Comparing Public Support

Some of the articles analyzing the potential military strike against Syria feature a polling chart showing that support for invading Iraq in 2003 stood at around 59 percent while support for a strike against Syria is maybe in the high 30s, or something like that. This is surely good news. The public has been properly chastened after the disastrous war in Iraq.
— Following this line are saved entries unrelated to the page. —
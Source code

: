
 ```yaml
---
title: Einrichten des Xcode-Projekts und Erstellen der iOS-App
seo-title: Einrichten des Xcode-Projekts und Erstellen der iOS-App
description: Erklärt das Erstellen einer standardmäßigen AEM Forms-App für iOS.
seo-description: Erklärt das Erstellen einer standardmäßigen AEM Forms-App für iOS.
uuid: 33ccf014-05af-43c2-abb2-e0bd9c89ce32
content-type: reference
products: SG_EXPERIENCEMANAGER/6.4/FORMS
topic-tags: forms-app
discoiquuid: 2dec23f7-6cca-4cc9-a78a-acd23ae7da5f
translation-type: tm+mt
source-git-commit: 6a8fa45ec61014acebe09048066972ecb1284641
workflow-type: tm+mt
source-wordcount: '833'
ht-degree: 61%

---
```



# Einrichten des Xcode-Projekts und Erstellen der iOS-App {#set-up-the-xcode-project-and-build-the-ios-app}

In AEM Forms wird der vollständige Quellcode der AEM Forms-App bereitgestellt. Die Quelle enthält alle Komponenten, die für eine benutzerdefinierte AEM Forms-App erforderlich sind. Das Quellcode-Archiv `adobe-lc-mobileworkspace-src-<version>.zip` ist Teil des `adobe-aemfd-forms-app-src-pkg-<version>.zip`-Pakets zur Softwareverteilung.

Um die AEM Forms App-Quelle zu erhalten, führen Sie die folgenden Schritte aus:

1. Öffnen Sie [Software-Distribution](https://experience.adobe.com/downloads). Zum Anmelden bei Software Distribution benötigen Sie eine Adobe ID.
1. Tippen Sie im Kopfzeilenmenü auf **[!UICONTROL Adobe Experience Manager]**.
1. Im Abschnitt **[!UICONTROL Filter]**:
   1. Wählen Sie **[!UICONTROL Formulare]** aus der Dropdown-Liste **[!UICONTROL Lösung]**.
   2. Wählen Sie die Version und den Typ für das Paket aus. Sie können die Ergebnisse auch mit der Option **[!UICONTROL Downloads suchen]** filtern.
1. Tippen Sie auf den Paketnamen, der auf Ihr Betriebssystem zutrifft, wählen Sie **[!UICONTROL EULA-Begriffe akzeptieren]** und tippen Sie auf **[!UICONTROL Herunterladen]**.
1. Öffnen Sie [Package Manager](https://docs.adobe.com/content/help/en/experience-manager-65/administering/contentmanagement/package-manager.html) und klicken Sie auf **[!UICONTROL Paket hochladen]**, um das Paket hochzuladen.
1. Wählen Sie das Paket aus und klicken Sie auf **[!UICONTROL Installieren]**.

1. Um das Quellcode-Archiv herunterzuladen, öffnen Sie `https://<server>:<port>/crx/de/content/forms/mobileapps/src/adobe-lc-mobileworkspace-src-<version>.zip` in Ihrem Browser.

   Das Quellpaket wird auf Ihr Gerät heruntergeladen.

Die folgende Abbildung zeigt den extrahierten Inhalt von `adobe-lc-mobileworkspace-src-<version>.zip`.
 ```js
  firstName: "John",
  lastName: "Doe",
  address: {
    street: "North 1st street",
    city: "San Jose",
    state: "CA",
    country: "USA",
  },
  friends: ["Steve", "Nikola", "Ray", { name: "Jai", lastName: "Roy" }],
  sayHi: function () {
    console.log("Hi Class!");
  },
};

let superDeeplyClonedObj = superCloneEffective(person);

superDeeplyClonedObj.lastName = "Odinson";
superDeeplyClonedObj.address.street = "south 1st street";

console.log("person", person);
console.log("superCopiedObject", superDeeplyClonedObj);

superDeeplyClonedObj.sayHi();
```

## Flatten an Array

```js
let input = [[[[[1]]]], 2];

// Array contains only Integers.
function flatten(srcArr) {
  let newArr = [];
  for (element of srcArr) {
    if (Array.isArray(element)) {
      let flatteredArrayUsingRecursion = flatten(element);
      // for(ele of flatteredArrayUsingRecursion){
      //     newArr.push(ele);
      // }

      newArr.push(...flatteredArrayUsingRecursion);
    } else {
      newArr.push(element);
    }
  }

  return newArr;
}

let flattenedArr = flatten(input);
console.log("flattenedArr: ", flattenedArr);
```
These numbers are not evidence of us becoming unreasonably timid or isolationist, but rather that we're a bit wiser now.

What isn't mentioned in these pieces is that the support for the Iraq War was based on four falsehoods that the Bush administration actively promoted: 1) that Hussein had ties to 9-11 (preposterous, but accepted by millions); 2) that Hussein had WMDs that he was prepared to unleash on the US at any moment (Condi Rice's infamous "mushroom cloud"); 3) that the war would last only a few weeks or maybe a few months (as Rumsfeld put it); and 4) that the war would be paid for by oil money and would cost maybe 50 billion dollars. (Eric Shineski was fired for suggesting a cost of 200 billion. As we know now, it has easily topped one trillion.) If these things were better understood, support for the war would have been much, much lower, though some support would have remained out of a desire to get revenge on somebody.

The Bush people sold us the war like you sell a defective used car. Shame on us for not kicking the tires and looking under the hood. I'm glad Obama has put this to Congress and that the American people are more skeptical now about what could be achieved by bombing.